Task to carry out. Scan the data below and work out how many of its lines contain the word "interestSet". Give only that number.

--- Information given Enclosed Below ---

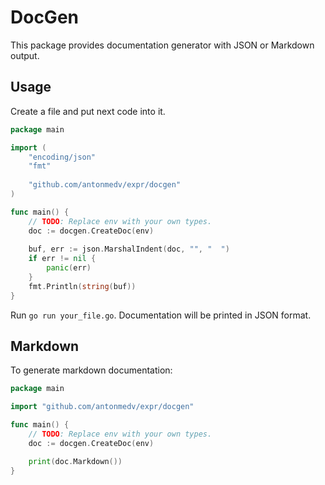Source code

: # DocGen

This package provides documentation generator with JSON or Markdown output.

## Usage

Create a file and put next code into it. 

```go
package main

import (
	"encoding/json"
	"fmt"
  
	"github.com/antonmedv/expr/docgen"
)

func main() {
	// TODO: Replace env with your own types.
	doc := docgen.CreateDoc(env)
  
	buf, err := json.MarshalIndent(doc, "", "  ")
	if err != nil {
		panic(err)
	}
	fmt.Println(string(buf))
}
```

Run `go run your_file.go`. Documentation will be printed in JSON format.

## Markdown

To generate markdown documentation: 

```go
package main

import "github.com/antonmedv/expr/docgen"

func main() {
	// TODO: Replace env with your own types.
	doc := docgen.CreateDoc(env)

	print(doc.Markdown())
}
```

--- End of Enclosed Information given ---
--- Information given Enclosed Below ---

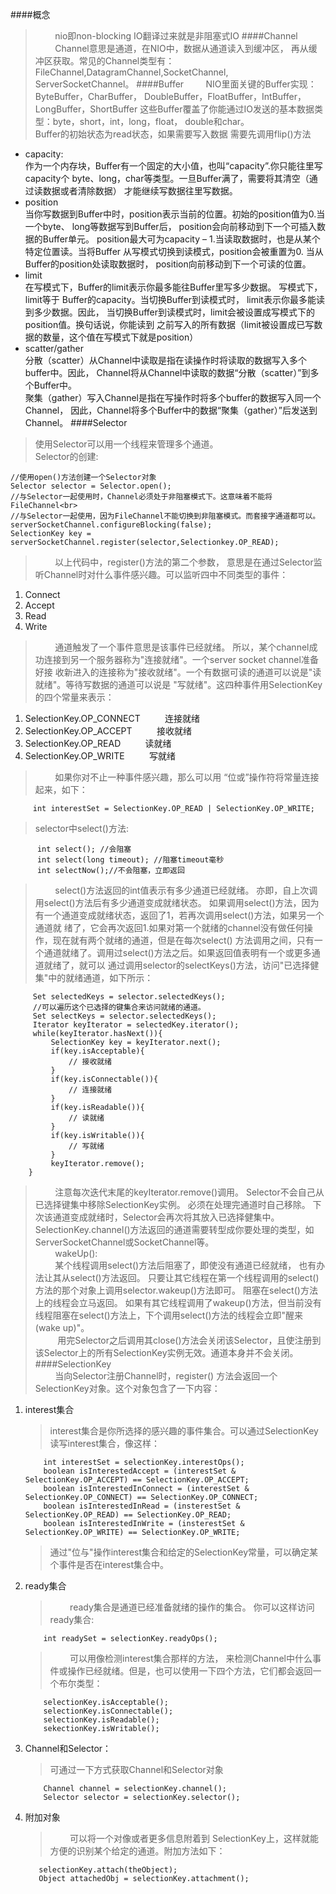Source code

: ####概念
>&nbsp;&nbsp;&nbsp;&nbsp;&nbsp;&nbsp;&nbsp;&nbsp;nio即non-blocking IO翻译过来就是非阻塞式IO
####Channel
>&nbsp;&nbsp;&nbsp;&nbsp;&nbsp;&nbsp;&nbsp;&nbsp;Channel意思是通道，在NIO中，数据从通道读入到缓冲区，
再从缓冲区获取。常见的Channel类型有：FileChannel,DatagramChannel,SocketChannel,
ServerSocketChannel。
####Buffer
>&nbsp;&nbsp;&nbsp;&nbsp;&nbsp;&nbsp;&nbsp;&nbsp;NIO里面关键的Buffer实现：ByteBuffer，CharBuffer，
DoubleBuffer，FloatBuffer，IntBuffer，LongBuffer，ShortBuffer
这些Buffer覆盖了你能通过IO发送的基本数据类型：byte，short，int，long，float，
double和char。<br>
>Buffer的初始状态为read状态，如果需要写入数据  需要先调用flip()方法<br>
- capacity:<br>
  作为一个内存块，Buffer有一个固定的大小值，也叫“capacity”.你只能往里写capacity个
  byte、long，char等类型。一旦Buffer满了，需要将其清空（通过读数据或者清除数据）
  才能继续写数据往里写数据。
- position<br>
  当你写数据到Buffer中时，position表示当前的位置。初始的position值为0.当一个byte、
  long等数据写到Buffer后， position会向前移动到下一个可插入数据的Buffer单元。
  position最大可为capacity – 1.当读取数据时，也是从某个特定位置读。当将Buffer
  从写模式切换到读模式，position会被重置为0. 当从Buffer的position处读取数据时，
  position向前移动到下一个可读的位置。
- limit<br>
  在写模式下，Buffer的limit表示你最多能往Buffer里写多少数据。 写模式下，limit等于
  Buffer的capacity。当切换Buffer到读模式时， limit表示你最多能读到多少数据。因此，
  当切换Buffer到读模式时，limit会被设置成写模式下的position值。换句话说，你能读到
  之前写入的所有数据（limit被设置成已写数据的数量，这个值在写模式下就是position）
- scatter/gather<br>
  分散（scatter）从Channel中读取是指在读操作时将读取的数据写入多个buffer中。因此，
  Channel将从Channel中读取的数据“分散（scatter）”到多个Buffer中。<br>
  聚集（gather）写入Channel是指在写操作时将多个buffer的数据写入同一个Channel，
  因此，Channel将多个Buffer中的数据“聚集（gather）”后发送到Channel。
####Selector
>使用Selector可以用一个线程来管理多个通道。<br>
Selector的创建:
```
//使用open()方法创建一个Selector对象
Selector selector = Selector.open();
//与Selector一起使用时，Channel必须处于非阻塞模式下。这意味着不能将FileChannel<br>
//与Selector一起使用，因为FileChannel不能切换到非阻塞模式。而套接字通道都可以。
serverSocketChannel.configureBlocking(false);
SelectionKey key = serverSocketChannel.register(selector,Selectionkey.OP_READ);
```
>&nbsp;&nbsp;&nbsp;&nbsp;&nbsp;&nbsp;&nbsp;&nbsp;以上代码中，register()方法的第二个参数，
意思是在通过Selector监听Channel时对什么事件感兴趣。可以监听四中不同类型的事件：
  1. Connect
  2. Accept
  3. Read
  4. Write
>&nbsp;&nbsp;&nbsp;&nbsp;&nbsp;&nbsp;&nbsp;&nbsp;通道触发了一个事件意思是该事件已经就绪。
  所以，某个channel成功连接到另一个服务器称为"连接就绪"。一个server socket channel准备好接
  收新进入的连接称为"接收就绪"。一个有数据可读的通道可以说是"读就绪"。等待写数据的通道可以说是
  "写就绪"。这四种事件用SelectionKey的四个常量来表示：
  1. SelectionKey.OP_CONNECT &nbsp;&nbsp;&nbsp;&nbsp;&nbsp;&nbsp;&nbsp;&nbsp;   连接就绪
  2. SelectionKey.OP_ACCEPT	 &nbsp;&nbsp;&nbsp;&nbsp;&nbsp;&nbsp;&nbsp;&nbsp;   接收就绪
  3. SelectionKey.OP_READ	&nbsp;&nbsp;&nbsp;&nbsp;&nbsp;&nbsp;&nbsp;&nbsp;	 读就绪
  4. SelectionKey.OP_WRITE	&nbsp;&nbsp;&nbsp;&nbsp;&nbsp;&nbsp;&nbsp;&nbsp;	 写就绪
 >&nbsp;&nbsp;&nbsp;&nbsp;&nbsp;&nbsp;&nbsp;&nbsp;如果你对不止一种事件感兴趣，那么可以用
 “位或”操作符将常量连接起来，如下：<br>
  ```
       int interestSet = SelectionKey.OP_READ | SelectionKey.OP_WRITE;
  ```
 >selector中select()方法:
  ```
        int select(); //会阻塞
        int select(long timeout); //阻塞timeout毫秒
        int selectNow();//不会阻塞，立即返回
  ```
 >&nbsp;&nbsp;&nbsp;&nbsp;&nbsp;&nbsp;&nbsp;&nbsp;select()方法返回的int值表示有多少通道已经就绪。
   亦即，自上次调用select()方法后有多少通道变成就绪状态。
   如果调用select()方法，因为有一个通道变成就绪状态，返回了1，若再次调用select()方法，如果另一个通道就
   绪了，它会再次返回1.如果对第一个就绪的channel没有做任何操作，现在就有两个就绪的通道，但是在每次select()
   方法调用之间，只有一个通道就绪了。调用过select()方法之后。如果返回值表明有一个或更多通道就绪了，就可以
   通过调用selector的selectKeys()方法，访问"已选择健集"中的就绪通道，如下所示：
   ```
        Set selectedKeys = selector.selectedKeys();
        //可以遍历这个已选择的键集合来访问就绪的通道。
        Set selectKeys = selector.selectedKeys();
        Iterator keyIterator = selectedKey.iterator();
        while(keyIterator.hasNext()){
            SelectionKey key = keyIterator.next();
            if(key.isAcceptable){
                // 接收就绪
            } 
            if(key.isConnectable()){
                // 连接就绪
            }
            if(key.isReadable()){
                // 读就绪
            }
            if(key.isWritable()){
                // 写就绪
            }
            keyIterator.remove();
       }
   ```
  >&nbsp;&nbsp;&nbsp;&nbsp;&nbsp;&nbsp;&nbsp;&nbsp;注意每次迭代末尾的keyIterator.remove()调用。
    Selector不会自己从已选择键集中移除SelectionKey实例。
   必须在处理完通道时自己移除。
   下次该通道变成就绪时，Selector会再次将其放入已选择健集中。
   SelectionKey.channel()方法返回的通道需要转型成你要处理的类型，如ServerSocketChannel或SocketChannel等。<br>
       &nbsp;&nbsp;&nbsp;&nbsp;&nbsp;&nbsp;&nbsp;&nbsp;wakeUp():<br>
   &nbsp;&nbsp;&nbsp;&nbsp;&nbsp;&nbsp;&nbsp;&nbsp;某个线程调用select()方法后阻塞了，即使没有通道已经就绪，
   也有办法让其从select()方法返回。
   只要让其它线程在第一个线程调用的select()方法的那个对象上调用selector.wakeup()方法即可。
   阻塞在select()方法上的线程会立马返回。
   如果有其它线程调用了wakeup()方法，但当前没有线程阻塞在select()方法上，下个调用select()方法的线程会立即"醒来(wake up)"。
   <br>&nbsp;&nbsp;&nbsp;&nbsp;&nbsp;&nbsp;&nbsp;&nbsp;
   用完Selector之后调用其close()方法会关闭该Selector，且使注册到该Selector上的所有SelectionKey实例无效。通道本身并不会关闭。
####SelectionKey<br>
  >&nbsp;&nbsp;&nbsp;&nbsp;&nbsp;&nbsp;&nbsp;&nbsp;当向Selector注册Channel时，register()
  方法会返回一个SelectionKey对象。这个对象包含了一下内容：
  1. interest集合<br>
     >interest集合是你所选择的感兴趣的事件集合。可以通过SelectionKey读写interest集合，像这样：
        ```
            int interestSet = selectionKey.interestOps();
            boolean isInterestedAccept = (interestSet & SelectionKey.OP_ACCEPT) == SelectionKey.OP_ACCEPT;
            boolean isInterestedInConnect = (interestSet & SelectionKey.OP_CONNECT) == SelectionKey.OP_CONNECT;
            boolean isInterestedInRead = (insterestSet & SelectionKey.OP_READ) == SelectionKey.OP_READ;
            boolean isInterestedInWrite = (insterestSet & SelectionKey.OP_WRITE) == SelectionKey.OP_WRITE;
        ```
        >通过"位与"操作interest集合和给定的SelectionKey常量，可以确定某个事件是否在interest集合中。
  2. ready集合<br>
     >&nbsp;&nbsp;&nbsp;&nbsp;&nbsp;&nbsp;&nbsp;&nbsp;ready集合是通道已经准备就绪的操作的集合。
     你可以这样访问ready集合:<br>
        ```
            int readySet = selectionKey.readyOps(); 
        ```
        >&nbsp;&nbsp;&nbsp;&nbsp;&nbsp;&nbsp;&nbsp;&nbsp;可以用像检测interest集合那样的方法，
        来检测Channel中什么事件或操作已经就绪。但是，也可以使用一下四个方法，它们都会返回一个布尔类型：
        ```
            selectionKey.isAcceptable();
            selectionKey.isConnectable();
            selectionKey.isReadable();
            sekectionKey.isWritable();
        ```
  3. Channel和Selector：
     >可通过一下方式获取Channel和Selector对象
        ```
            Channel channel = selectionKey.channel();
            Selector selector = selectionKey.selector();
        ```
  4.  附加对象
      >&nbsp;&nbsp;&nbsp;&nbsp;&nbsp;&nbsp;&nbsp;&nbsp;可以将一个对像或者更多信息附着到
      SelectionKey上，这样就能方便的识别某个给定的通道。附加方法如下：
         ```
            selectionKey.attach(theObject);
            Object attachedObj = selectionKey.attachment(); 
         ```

--- End of Enclosed Information given ---

Your response. 4